**WORK ITEM**
The answer should be each line of the records that contains the word "json"; please copy them all.

**DATA SUPPLIED**
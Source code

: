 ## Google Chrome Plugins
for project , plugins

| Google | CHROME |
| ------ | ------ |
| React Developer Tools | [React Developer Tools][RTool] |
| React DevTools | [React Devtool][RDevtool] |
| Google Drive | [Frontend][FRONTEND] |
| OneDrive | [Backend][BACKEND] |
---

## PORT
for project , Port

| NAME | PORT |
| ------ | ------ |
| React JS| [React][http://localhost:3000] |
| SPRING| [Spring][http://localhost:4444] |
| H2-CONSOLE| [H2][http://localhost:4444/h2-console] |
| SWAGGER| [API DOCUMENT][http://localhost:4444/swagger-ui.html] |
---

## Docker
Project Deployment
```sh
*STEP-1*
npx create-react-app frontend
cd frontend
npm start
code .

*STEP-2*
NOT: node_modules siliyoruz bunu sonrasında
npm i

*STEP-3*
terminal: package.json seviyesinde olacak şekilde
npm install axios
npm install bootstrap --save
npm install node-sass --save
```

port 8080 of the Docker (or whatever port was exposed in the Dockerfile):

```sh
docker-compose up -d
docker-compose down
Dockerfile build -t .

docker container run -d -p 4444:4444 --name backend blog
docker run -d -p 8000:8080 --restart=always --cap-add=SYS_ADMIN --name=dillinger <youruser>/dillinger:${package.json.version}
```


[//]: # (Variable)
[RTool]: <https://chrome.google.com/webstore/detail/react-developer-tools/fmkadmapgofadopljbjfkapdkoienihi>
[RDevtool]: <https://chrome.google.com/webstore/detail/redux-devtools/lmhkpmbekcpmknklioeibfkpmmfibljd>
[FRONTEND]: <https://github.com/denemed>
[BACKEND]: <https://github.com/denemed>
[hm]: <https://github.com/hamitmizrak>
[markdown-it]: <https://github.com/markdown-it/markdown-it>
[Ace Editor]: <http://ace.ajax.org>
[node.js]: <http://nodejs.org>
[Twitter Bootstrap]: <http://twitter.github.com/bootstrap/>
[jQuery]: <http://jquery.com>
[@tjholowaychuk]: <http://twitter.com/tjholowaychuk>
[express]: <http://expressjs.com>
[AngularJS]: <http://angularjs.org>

**THE ANSWER**
terminal: package.json seviyesinde olacak şekilde
docker run -d -p 8000:8080 --restart=always --cap-add=SYS_ADMIN --name=dillinger <youruser>/dillinger:${package.json.version}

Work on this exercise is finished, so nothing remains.